## DESCRIPTION OF THE TASK
Every record must be copied exactly, from first line to last.

## INPUT MATERIAL
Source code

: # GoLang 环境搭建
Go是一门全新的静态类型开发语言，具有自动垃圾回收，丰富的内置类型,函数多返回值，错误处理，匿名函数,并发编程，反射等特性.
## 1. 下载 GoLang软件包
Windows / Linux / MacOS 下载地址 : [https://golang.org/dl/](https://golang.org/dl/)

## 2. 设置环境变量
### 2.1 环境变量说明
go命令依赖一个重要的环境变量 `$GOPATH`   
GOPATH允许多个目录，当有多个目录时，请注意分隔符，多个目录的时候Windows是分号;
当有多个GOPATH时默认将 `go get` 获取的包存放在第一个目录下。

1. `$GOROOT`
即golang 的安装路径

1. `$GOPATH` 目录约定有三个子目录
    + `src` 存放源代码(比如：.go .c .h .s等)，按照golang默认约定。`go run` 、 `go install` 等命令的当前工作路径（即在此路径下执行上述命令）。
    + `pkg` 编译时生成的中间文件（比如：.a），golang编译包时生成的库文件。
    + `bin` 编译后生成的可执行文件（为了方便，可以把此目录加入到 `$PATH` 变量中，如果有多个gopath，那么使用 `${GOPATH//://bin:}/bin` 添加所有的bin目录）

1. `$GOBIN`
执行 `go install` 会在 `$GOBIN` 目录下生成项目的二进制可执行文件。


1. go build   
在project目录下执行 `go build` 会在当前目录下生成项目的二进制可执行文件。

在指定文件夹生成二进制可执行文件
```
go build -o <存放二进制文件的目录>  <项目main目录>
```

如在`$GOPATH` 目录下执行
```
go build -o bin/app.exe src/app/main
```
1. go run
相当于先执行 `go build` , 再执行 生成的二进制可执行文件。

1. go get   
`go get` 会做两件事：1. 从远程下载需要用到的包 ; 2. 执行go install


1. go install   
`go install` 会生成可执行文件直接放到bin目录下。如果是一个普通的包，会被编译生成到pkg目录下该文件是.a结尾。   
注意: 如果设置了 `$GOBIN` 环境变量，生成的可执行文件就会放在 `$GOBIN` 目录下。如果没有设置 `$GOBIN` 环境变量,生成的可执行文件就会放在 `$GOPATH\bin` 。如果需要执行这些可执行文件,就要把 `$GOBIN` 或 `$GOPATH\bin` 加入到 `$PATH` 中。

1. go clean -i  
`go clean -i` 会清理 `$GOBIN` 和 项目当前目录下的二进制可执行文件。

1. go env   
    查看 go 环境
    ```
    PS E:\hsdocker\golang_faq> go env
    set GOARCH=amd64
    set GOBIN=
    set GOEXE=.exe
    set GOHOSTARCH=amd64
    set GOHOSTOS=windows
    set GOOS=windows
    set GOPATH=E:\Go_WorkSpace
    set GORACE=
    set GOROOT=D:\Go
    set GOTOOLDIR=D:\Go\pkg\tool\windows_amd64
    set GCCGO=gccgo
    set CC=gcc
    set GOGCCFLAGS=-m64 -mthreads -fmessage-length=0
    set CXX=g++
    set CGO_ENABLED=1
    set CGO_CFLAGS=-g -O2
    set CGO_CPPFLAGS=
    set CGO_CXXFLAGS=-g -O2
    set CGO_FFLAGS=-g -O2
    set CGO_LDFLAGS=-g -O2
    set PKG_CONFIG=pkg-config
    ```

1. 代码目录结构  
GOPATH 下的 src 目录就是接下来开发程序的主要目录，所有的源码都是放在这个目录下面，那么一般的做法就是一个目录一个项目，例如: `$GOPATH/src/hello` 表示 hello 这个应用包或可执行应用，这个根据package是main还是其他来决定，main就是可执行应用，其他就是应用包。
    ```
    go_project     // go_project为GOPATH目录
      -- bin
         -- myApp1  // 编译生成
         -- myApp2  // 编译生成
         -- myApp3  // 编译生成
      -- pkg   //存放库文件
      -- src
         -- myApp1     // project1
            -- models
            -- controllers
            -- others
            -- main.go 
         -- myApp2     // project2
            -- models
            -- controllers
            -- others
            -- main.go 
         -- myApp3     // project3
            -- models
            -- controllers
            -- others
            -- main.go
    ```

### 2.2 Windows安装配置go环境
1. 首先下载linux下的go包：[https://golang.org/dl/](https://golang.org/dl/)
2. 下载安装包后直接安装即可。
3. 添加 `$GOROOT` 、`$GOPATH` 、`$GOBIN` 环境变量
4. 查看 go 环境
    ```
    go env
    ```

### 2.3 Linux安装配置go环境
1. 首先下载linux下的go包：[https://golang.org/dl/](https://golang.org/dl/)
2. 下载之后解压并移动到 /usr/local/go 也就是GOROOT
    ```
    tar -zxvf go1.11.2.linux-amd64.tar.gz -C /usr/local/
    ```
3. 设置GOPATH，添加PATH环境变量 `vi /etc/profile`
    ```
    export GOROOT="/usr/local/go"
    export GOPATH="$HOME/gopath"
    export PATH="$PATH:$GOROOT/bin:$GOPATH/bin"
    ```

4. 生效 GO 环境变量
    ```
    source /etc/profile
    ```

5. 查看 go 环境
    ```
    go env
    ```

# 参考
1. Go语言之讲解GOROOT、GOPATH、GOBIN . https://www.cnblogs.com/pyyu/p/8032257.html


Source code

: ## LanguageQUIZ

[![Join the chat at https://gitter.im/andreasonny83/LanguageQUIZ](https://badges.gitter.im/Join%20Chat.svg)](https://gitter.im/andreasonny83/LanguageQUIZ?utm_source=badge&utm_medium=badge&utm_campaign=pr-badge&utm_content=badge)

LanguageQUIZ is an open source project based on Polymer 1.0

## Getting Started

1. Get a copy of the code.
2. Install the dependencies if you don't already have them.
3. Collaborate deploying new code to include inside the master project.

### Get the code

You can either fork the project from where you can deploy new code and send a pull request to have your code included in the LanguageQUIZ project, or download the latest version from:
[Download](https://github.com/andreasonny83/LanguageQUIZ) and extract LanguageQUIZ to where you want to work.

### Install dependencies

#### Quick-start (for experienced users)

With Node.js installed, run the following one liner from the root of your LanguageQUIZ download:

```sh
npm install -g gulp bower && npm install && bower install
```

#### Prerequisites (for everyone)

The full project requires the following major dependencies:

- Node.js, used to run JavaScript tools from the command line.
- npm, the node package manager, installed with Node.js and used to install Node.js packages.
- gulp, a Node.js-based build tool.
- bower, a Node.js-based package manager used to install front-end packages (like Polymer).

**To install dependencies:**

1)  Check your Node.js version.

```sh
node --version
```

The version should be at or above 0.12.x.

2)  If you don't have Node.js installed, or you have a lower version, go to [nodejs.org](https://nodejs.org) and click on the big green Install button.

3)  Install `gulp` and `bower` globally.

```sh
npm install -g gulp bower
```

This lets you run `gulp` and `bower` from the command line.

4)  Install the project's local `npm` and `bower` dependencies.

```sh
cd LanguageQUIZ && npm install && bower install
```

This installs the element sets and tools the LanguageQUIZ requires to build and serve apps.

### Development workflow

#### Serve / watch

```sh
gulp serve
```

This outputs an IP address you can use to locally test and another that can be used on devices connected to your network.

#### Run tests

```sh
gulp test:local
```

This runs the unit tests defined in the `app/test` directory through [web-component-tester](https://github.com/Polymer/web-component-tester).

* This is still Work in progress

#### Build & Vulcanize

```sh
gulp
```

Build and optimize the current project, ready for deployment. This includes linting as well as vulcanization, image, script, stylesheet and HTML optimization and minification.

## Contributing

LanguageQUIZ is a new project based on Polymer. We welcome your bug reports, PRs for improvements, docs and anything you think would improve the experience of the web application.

## ANSWER SECTION
Source code

: # GoLang 环境搭建
Go是一门全新的静态类型开发语言，具有自动垃圾回收，丰富的内置类型,函数多返回值，错误处理，匿名函数,并发编程，反射等特性.
## 1. 下载 GoLang软件包
Windows / Linux / MacOS 下载地址 : [https://golang.org/dl/](https://golang.org/dl/)

## 2. 设置环境变量
### 2.1 环境变量说明
go命令依赖一个重要的环境变量 `$GOPATH`   
GOPATH允许多个目录，当有多个目录时，请注意分隔符，多个目录的时候Windows是分号;
当有多个GOPATH时默认将 `go get` 获取的包存放在第一个目录下。

1. `$GOROOT`
即golang 的安装路径

1. `$GOPATH` 目录约定有三个子目录
    + `src` 存放源代码(比如：.go .c .h .s等)，按照golang默认约定。`go run` 、 `go install` 等命令的当前工作路径（即在此路径下执行上述命令）。
    + `pkg` 编译时生成的中间文件（比如：.a），golang编译包时生成的库文件。
    + `bin` 编译后生成的可执行文件（为了方便，可以把此目录加入到 `$PATH` 变量中，如果有多个gopath，那么使用 `${GOPATH//://bin:}/bin` 添加所有的bin目录）

1. `$GOBIN`
执行 `go install` 会在 `$GOBIN` 目录下生成项目的二进制可执行文件。


1. go build   
在project目录下执行 `go build` 会在当前目录下生成项目的二进制可执行文件。

在指定文件夹生成二进制可执行文件
```
go build -o <存放二进制文件的目录>  <项目main目录>
```

如在`$GOPATH` 目录下执行
```
go build -o bin/app.exe src/app/main
```
1. go run
相当于先执行 `go build` , 再执行 生成的二进制可执行文件。

1. go get   
`go get` 会做两件事：1. 从远程下载需要用到的包 ; 2. 执行go install


1. go install   
`go install` 会生成可执行文件直接放到bin目录下。如果是一个普通的包，会被编译生成到pkg目录下该文件是.a结尾。   
注意: 如果设置了 `$GOBIN` 环境变量，生成的可执行文件就会放在 `$GOBIN` 目录下。如果没有设置 `$GOBIN` 环境变量,生成的可执行文件就会放在 `$GOPATH\bin` 。如果需要执行这些可执行文件,就要把 `$GOBIN` 或 `$GOPATH\bin` 加入到 `$PATH` 中。

1. go clean -i  
`go clean -i` 会清理 `$GOBIN` 和 项目当前目录下的二进制可执行文件。

1. go env   
    查看 go 环境
    ```
    PS E:\hsdocker\golang_faq> go env
    set GOARCH=amd64
    set GOBIN=
    set GOEXE=.exe
    set GOHOSTARCH=amd64
    set GOHOSTOS=windows
    set GOOS=windows
    set GOPATH=E:\Go_WorkSpace
    set GORACE=
    set GOROOT=D:\Go
    set GOTOOLDIR=D:\Go\pkg\tool\windows_amd64
    set GCCGO=gccgo
    set CC=gcc
    set GOGCCFLAGS=-m64 -mthreads -fmessage-length=0
    set CXX=g++
    set CGO_ENABLED=1
    set CGO_CFLAGS=-g -O2
    set CGO_CPPFLAGS=
    set CGO_CXXFLAGS=-g -O2
    set CGO_FFLAGS=-g -O2
    set CGO_LDFLAGS=-g -O2
    set PKG_CONFIG=pkg-config
    ```

1. 代码目录结构  
GOPATH 下的 src 目录就是接下来开发程序的主要目录，所有的源码都是放在这个目录下面，那么一般的做法就是一个目录一个项目，例如: `$GOPATH/src/hello` 表示 hello 这个应用包或可执行应用，这个根据package是main还是其他来决定，main就是可执行应用，其他就是应用包。
    ```
    go_project     // go_project为GOPATH目录
      -- bin
         -- myApp1  // 编译生成
         -- myApp2  // 编译生成
         -- myApp3  // 编译生成
      -- pkg   //存放库文件
      -- src
         -- myApp1     // project1
            -- models
            -- controllers
            -- others
            -- main.go 
         -- myApp2     // project2
            -- models
            -- controllers
            -- others
            -- main.go 
         -- myApp3     // project3
            -- models
            -- controllers
            -- others
            -- main.go
    ```

### 2.2 Windows安装配置go环境
1. 首先下载linux下的go包：[https://golang.org/dl/](https://golang.org/dl/)
2. 下载安装包后直接安装即可。
3. 添加 `$GOROOT` 、`$GOPATH` 、`$GOBIN` 环境变量
4. 查看 go 环境
    ```
    go env
    ```

### 2.3 Linux安装配置go环境
1. 首先下载linux下的go包：[https://golang.org/dl/](https://golang.org/dl/)
2. 下载之后解压并移动到 /usr/local/go 也就是GOROOT
    ```
    tar -zxvf go1.11.2.linux-amd64.tar.gz -C /usr/local/
    ```
3. 设置GOPATH，添加PATH环境变量 `vi /etc/profile`
    ```
    export GOROOT="/usr/local/go"
    export GOPATH="$HOME/gopath"
    export PATH="$PATH:$GOROOT/bin:$GOPATH/bin"
    ```

4. 生效 GO 环境变量
    ```
    source /etc/profile
    ```

5. 查看 go 环境
    ```
    go env
    ```

# 参考
1. Go语言之讲解GOROOT、GOPATH、GOBIN . https://www.cnblogs.com/pyyu/p/8032257.html


Source code

: ## LanguageQUIZ

[![Join the chat at https://gitter.im/andreasonny83/LanguageQUIZ](https://badges.gitter.im/Join%20Chat.svg)](https://gitter.im/andreasonny83/LanguageQUIZ?utm_source=badge&utm_medium=badge&utm_campaign=pr-badge&utm_content=badge)

LanguageQUIZ is an open source project based on Polymer 1.0

## Getting Started

1. Get a copy of the code.
2. Install the dependencies if you don't already have them.
3. Collaborate deploying new code to include inside the master project.

### Get the code

You can either fork the project from where you can deploy new code and send a pull request to have your code included in the LanguageQUIZ project, or download the latest version from:
[Download](https://github.com/andreasonny83/LanguageQUIZ) and extract LanguageQUIZ to where you want to work.

### Install dependencies

#### Quick-start (for experienced users)

With Node.js installed, run the following one liner from the root of your LanguageQUIZ download:

```sh
npm install -g gulp bower && npm install && bower install
```

#### Prerequisites (for everyone)

The full project requires the following major dependencies:

- Node.js, used to run JavaScript tools from the command line.
- npm, the node package manager, installed with Node.js and used to install Node.js packages.
- gulp, a Node.js-based build tool.
- bower, a Node.js-based package manager used to install front-end packages (like Polymer).

**To install dependencies:**

1)  Check your Node.js version.

```sh
node --version
```

The version should be at or above 0.12.x.

2)  If you don't have Node.js installed, or you have a lower version, go to [nodejs.org](https://nodejs.org) and click on the big green Install button.

3)  Install `gulp` and `bower` globally.

```sh
npm install -g gulp bower
```

This lets you run `gulp` and `bower` from the command line.

4)  Install the project's local `npm` and `bower` dependencies.

```sh
cd LanguageQUIZ && npm install && bower install
```

This installs the element sets and tools the LanguageQUIZ requires to build and serve apps.

### Development workflow

#### Serve / watch

```sh
gulp serve
```

This outputs an IP address you can use to locally test and another that can be used on devices connected to your network.

#### Run tests

```sh
gulp test:local
```

This runs the unit tests defined in the `app/test` directory through [web-component-tester](https://github.com/Polymer/web-component-tester).

* This is still Work in progress

#### Build & Vulcanize

```sh
gulp
```

Build and optimize the current project, ready for deployment. This includes linting as well as vulcanization, image, script, stylesheet and HTML optimization and minification.

## Contributing

LanguageQUIZ is a new project based on Polymer. We welcome your bug reports, PRs for improvements, docs and anything you think would improve the experience of the web application.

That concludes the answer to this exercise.